# Training question



## ghostryder (Dec 28, 2009)

I want to get faster, and i wanted to see if anyone can help with a nice year round training program that they use. I am not a cat racer or anything. I just like to ride and would love to be able to keep up with the fast guys in the group. I don't have too much time to ride, because of the usual wife, two kids and work, work, work. I have an hour and half on tuesday's and thursdays, and 3 hours saturday and sunday mornings. 

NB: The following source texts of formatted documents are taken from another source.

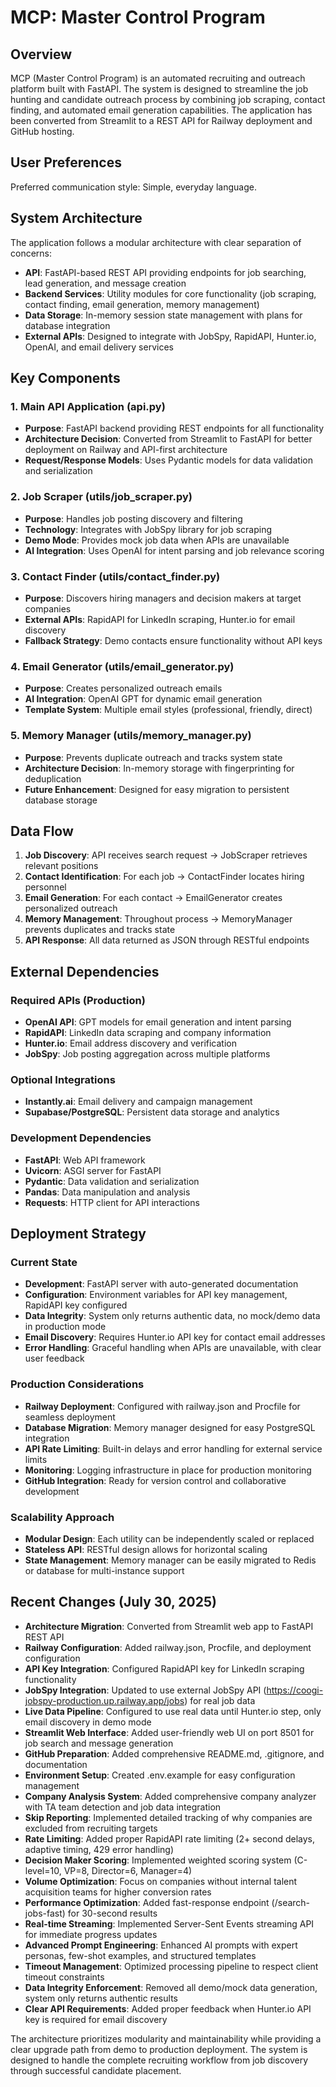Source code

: # MCP: Master Control Program

## Overview

MCP (Master Control Program) is an automated recruiting and outreach platform built with FastAPI. The system is designed to streamline the job hunting and candidate outreach process by combining job scraping, contact finding, and automated email generation capabilities. The application has been converted from Streamlit to a REST API for Railway deployment and GitHub hosting.

## User Preferences

Preferred communication style: Simple, everyday language.

## System Architecture

The application follows a modular architecture with clear separation of concerns:

- **API**: FastAPI-based REST API providing endpoints for job searching, lead generation, and message creation
- **Backend Services**: Utility modules for core functionality (job scraping, contact finding, email generation, memory management)
- **Data Storage**: In-memory session state management with plans for database integration
- **External APIs**: Designed to integrate with JobSpy, RapidAPI, Hunter.io, OpenAI, and email delivery services

## Key Components

### 1. Main API Application (api.py)
- **Purpose**: FastAPI backend providing REST endpoints for all functionality
- **Architecture Decision**: Converted from Streamlit to FastAPI for better deployment on Railway and API-first architecture
- **Request/Response Models**: Uses Pydantic models for data validation and serialization

### 2. Job Scraper (utils/job_scraper.py)
- **Purpose**: Handles job posting discovery and filtering
- **Technology**: Integrates with JobSpy library for job scraping
- **Demo Mode**: Provides mock job data when APIs are unavailable
- **AI Integration**: Uses OpenAI for intent parsing and job relevance scoring

### 3. Contact Finder (utils/contact_finder.py)
- **Purpose**: Discovers hiring managers and decision makers at target companies
- **External APIs**: RapidAPI for LinkedIn scraping, Hunter.io for email discovery
- **Fallback Strategy**: Demo contacts ensure functionality without API keys

### 4. Email Generator (utils/email_generator.py)
- **Purpose**: Creates personalized outreach emails
- **AI Integration**: OpenAI GPT for dynamic email generation
- **Template System**: Multiple email styles (professional, friendly, direct)

### 5. Memory Manager (utils/memory_manager.py)
- **Purpose**: Prevents duplicate outreach and tracks system state
- **Architecture Decision**: In-memory storage with fingerprinting for deduplication
- **Future Enhancement**: Designed for easy migration to persistent database storage

## Data Flow

1. **Job Discovery**: API receives search request → JobScraper retrieves relevant positions
2. **Contact Identification**: For each job → ContactFinder locates hiring personnel
3. **Email Generation**: For each contact → EmailGenerator creates personalized outreach
4. **Memory Management**: Throughout process → MemoryManager prevents duplicates and tracks state
5. **API Response**: All data returned as JSON through RESTful endpoints

## External Dependencies

### Required APIs (Production)
- **OpenAI API**: GPT models for email generation and intent parsing
- **RapidAPI**: LinkedIn data scraping and company information
- **Hunter.io**: Email address discovery and verification
- **JobSpy**: Job posting aggregation across multiple platforms

### Optional Integrations
- **Instantly.ai**: Email delivery and campaign management
- **Supabase/PostgreSQL**: Persistent data storage and analytics

### Development Dependencies
- **FastAPI**: Web API framework
- **Uvicorn**: ASGI server for FastAPI
- **Pydantic**: Data validation and serialization
- **Pandas**: Data manipulation and analysis
- **Requests**: HTTP client for API interactions

## Deployment Strategy

### Current State
- **Development**: FastAPI server with auto-generated documentation
- **Configuration**: Environment variables for API key management, RapidAPI key configured
- **Data Integrity**: System only returns authentic data, no mock/demo data in production mode
- **Email Discovery**: Requires Hunter.io API key for contact email addresses
- **Error Handling**: Graceful handling when APIs are unavailable, with clear user feedback

### Production Considerations
- **Railway Deployment**: Configured with railway.json and Procfile for seamless deployment
- **Database Migration**: Memory manager designed for easy PostgreSQL integration
- **API Rate Limiting**: Built-in delays and error handling for external service limits
- **Monitoring**: Logging infrastructure in place for production monitoring
- **GitHub Integration**: Ready for version control and collaborative development

### Scalability Approach
- **Modular Design**: Each utility can be independently scaled or replaced
- **Stateless API**: RESTful design allows for horizontal scaling
- **State Management**: Memory manager can be easily migrated to Redis or database for multi-instance support

## Recent Changes (July 30, 2025)
- **Architecture Migration**: Converted from Streamlit web app to FastAPI REST API
- **Railway Configuration**: Added railway.json, Procfile, and deployment configuration
- **API Key Integration**: Configured RapidAPI key for LinkedIn scraping functionality
- **JobSpy Integration**: Updated to use external JobSpy API (https://coogi-jobspy-production.up.railway.app/jobs) for real job data
- **Live Data Pipeline**: Configured to use real data until Hunter.io step, only email discovery in demo mode
- **Streamlit Web Interface**: Added user-friendly web UI on port 8501 for job search and message generation
- **GitHub Preparation**: Added comprehensive README.md, .gitignore, and documentation
- **Environment Setup**: Created .env.example for easy configuration management
- **Company Analysis System**: Added comprehensive company analyzer with TA team detection and job data integration
- **Skip Reporting**: Implemented detailed tracking of why companies are excluded from recruiting targets
- **Rate Limiting**: Added proper RapidAPI rate limiting (2+ second delays, adaptive timing, 429 error handling)
- **Decision Maker Scoring**: Implemented weighted scoring system (C-level=10, VP=8, Director=6, Manager=4)
- **Volume Optimization**: Focus on companies without internal talent acquisition teams for higher conversion rates
- **Performance Optimization**: Added fast-response endpoint (/search-jobs-fast) for 30-second results
- **Real-time Streaming**: Implemented Server-Sent Events streaming API for immediate progress updates
- **Advanced Prompt Engineering**: Enhanced AI prompts with expert personas, few-shot examples, and structured templates
- **Timeout Management**: Optimized processing pipeline to respect client timeout constraints
- **Data Integrity Enforcement**: Removed all demo/mock data generation, system only returns authentic results
- **Clear API Requirements**: Added proper feedback when Hunter.io API key is required for email discovery

The architecture prioritizes modularity and maintainability while providing a clear upgrade path from demo to production deployment. The system is designed to handle the complete recruiting workflow from job discovery through successful candidate placement.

I have done the time crunched with Carmicheal which was great and kicked my ass, but i do not want to do that again. I don't want to peak for any race, i just want be fast and fresh year round.

Thank you


----------



## cyclesport45 (Dec 10, 2007)

Ride hard, when you can. (REALLY hard)

Eat well.

Sleep hard.


----------



## ghostryder (Dec 28, 2009)

Been doing that, just wanted to make sure. WIth all the talk about zone this and that, i didnt know if going hard is the in thing.


----------



## esac (Jun 1, 2010)

just keep riding with the fast guys in the group and do your best to keep up. do it every week. you'll eventually get faster. 

the faster guys in the group probably race and structure their training accordingly, so don't feel bad when they drop you on a weekly basis.


----------



## Drew Eckhardt (Nov 11, 2009)

ghostryder said:


> I want to get faster, and i wanted to see if anyone can help with a nice year round training program that they use. I am not a cat racer or anything. I just like to ride and would love to be able to keep up with the fast guys in the group. I don't have too much time to ride, because of the usual wife, two kids and work, work, work. I have an hour and half on tuesday's and thursdays, and 3 hours saturday and sunday mornings.
> 
> I have done the time crunched with Carmicheal which was great and kicked my ass, but i do not want to do that again.
> 
> Thank you


You can do sweet spot training where you spend a lot of time riding at 85-95% of CP60/FTP. It can be continuous although psychologically it's easier to break up into pieces; ex 3x20 or 6x10.

It'll increase your lactate threshold but do nothing for your anaerobic fitness.

It's work but not painful.



> I don't want to peak for any race, i just want be fast and fresh year round.


You can't work hard enough to get faster and not have peaks plus recovery periods.


----------